### Task objective
Repeat exactly, and only, the lines of the entries below from the one with "- The Rights of the Neighbours" through the one with "simple Python GUI.", both ends included.

### Material provided
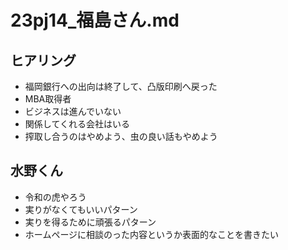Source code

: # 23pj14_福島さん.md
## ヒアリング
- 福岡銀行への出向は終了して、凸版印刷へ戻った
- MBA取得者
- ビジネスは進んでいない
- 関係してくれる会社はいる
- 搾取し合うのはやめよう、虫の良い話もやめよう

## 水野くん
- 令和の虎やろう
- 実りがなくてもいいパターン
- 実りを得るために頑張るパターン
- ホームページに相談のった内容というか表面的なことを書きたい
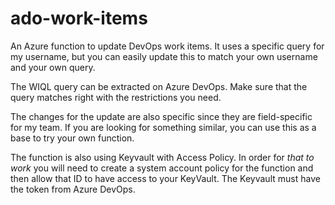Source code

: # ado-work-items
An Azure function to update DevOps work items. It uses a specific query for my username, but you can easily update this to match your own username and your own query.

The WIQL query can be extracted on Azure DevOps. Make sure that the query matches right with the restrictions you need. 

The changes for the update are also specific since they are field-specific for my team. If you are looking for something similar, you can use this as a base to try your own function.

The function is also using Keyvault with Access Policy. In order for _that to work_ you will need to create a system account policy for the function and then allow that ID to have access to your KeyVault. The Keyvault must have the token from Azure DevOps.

---

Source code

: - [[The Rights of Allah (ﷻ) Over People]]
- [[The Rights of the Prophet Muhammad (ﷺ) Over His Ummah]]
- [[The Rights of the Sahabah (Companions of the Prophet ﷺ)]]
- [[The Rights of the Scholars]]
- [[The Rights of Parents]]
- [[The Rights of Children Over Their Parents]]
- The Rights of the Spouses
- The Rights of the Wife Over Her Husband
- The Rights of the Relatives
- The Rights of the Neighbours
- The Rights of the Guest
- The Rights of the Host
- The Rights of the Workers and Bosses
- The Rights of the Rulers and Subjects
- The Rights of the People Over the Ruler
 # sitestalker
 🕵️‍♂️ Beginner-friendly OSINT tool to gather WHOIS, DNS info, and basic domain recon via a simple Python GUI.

### Completed exercise
- The Rights of the Neighbours
- The Rights of the Guest
- The Rights of the Host
- The Rights of the Workers and Bosses
- The Rights of the Rulers and Subjects
- The Rights of the People Over the Ruler
 # sitestalker
 🕵️‍♂️ Beginner-friendly OSINT tool to gather WHOIS, DNS info, and basic domain recon via a simple Python GUI.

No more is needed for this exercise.